研究課題/領域番号 |
09720005
|
研究種目 |
奨励研究(A)
|
配分区分 | 補助金 |
研究分野 |
基礎法学
|
研究機関 | 香川大学 |
研究代表者 |
木下 麻奈子 香川大学, 法学部, 助教授 (00281171)
|
研究期間 (年度) |
1997 – 1998
|
研究課題ステータス |
完了 (1998年度)
|
配分額 *注記 |
2,500千円 (直接経費: 2,500千円)
1998年度: 400千円 (直接経費: 400千円)
1997年度: 2,100千円 (直接経費: 2,100千円)
|
キーワード | 児童虐待 / 法と道徳 / 法心理学 / 外集団規範 / 内集団規範 / 通報義務 / 子供と家族 |
研究概要 |
本年度は、公的機関である児童相談所を、家族のことが相談できる身近な内集団の機関と人びとに認識してもらうことが可能であるかについて研究した。 今までの研究から、人びと児童虐待に関する対応の仕方は、虐待を行っている人が友人(内集団の人)か、付き合いのない近所の人(外集団の人)かによって大きく異なることが判明した。 そこで本研究では、(1)人びとが内集団および外集団(所謂ウチとソト)の区別を何に基づいて行っているのか、(2)内集団および外集団の区別は可変的なものか、(3)もし可変的なものであるならば、どの要因が影響しているのか、という3点を明らかにすることを目的とした。 外集団の規範および内集団の規範が、虐待の通報に対する人びとの意識にどのような影響を与えるかを調べるため、シナリオ実験を行った。

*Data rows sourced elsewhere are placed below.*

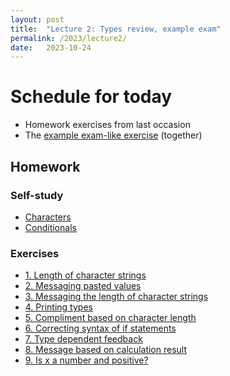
 ```yaml
---
layout: post
title:  "Lecture 2: Types review, example exam"
permalink: /2023/lecture2/
date:   2023-10-24
---
```


# Schedule for today

- Homework exercises from last occasion
- The [example exam-like exercise](https://adamkocsis.github.io/rkheion/Exercises/2023-01-16_df_stages.html) (together)

## Homework 

### Self-study

- [Characters](https://adamkocsis.github.io/rkheion/2_Advanced_Beginner/03_character_strings/)
- [Conditionals](https://adamkocsis.github.io/rkheion/2_Advanced_Beginner/04_conditionals/)

### Exercises

- [1. Length of character strings](https://adamkocsis.github.io/rkheion/Exercises/2022-10-27_string-length.html)
- [2. Messaging pasted values](https://adamkocsis.github.io/rkheion/Exercises/2022-10-24b_message_paste.html)
- [3. Messaging the length of character strings](https://adamkocsis.github.io/rkheion/Exercises/2022-10-27b_messaging_nchar.html)
- [4. Printing types](https://adamkocsis.github.io/rkheion/Exercises/2022-11-09_printing_types.html)
- [5. Compliment based on character length](https://adamkocsis.github.io/rkheion/Exercises/2022-10-27c_if_message_nchar.html)
- [6. Correcting syntax of if statements](https://adamkocsis.github.io/rkheion/Exercises/2022-10-27d_if_syntax.html)
- [7. Type dependent feedback](https://adamkocsis.github.io/rkheion/Exercises/2022-11-09b_type_dependent_feedback.html)
- [8. Message based on calculation result](https://adamkocsis.github.io/rkheion/Exercises/2022-10-27e_if_else_message.html)
- [9. Is x a number and positive?](https://adamkocsis.github.io/rkheion/Exercises/2022-11-09c_is_x_a_number_and_positive.html)


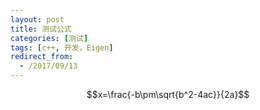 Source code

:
 ```yaml
---
layout: post
title: 测试公式
categories: [测试]
tags: [c++, 开发，Eigen]
redirect_from:
  - /2017/09/13
---
```

$$x=\frac{-b\pm\sqrt{b^2-4ac}}{2a}$$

実験に使用した被験者は神戸大学法学部、および光華女子大学の学生である。用意したシナリオは、(1)外集団規範および内集団規範のどちらも強い場合、(2)外集団規範は強いが内集団規範は弱い場合、(3)外集団規範は弱いが内集団規範は強い場合、(4)外集団規範および内集団規範のどちらも弱い場合、の4種類である。なお外集団規範としては、「児童虐待の発見した場合に公的機関に通報することを義務づけることを、政府が立法化した場合」を設定した。内集団規範としては、「地域の町内会や小・中学校のPTAが通報義務の申し合わせを決議した場合」を設定した。 これらのデータの分析結果から、外集団規範および内集団規範が、虐待の通報に対する人びとの意識に影響を与えることがわかった。ただし今回のシナリオ実験の場合、被験者が学生であるため、このシナリオの設定をどれほど真剣に理解し、シナリオの設定条件を仮定して回答しているかが明らかではない。これについては今後の検討課題としたい。